We’d finally got down the pitch but were we in new passage? A small rift passage headed back under the way we’d come in and I check out a muddy slope at the start of it. There were footprints! Not many so probably only a very small number people had been here before but it wasn’t new passage. From the very small number of prints there could possibly have only been a single trip here before us. They hadn’t come down the pitch so the passage must connect to somewhere else in the cave. I didn’t tell the others about the footprints, just called for them to come down. I walked across the shaft base, through the falling water, through a short rift passage, to where it opened out into a small but high chamber. I sat on a steep, loose slope and waited for the other’s, telling each one about the footprints as they arrived at the bottom.
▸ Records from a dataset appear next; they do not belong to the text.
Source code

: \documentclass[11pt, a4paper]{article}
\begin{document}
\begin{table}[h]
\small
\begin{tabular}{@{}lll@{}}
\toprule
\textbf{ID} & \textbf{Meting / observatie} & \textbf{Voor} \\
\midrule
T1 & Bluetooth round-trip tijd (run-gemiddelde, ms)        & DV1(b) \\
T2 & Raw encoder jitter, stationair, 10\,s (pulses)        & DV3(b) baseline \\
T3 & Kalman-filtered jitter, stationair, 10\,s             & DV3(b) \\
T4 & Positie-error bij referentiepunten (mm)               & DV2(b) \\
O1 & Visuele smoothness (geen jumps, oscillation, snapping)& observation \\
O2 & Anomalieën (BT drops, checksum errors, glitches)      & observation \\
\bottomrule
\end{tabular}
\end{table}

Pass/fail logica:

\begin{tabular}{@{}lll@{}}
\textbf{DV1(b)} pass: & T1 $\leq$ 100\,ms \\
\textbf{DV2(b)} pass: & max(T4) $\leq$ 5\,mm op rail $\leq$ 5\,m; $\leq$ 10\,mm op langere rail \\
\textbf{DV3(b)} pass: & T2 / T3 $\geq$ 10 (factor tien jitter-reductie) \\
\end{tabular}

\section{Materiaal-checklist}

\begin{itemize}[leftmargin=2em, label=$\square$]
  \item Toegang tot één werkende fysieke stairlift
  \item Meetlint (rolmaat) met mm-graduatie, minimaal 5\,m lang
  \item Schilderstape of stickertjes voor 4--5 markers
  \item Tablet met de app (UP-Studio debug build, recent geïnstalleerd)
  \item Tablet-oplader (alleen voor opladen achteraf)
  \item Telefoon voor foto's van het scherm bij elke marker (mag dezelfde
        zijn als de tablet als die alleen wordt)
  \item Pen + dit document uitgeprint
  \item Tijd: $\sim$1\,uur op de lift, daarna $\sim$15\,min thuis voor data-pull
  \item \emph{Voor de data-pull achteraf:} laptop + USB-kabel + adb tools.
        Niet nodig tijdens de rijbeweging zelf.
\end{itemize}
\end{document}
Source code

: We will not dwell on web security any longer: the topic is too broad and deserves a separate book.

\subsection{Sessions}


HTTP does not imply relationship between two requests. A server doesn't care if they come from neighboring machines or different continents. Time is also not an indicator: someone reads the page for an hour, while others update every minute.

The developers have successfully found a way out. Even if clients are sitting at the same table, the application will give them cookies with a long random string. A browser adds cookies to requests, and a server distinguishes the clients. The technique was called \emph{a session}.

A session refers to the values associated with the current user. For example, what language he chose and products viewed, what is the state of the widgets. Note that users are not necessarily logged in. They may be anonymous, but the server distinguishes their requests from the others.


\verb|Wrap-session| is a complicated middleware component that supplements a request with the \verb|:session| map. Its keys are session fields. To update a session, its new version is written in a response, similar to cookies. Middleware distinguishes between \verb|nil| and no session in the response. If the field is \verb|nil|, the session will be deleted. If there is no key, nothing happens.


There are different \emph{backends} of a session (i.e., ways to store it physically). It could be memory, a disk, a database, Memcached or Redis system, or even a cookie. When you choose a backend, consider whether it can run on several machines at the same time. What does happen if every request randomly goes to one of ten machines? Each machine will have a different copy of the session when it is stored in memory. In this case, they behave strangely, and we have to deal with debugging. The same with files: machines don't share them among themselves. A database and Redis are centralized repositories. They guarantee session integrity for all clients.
When everyone was down, we had a little explore, finding a long, narrow rift with a stream flowing at the bottom. There were a couple of crawls going off and in the tall chamber, a passage could be seen, a few meters up one wall. We didn’t feel like pushing along any of the small passages and anyway time was getting on. We all got back up the pitch, de-rigged it, packed the kit up in the bags and headed out disappointed.
Where did the name Boulder Rodeo come from? When Morgan got back to the top of the pitch, he sat down, straddling a boulder that we’d all clambered over/around to get to the pitch head. I’d sat on it while getting my SRT kit on. This time however, it started moving, twisting right over towards the pitch, with Morgan still sat on it! It seemed funny, if a little disturbing afterwards but could have been nasty as a few rocks fell down the shaft as Malc was coming up. Morgan came up with the name!
It was a long, hard trip out, especially with the heavy bags and I, for one, was very, very tired. It took me an hour to get out from Cairn Junction to the entrance, double the normal time! It was a disappointing end to the effort but I suppose a lead in the cave had been ticked off and no one else has to go there.
A short piece about dropping the pitch appeared in the Welsh News section of Descent magazine (No. 250, June/July 2016), accompanied by one of Huw Durban’s photos.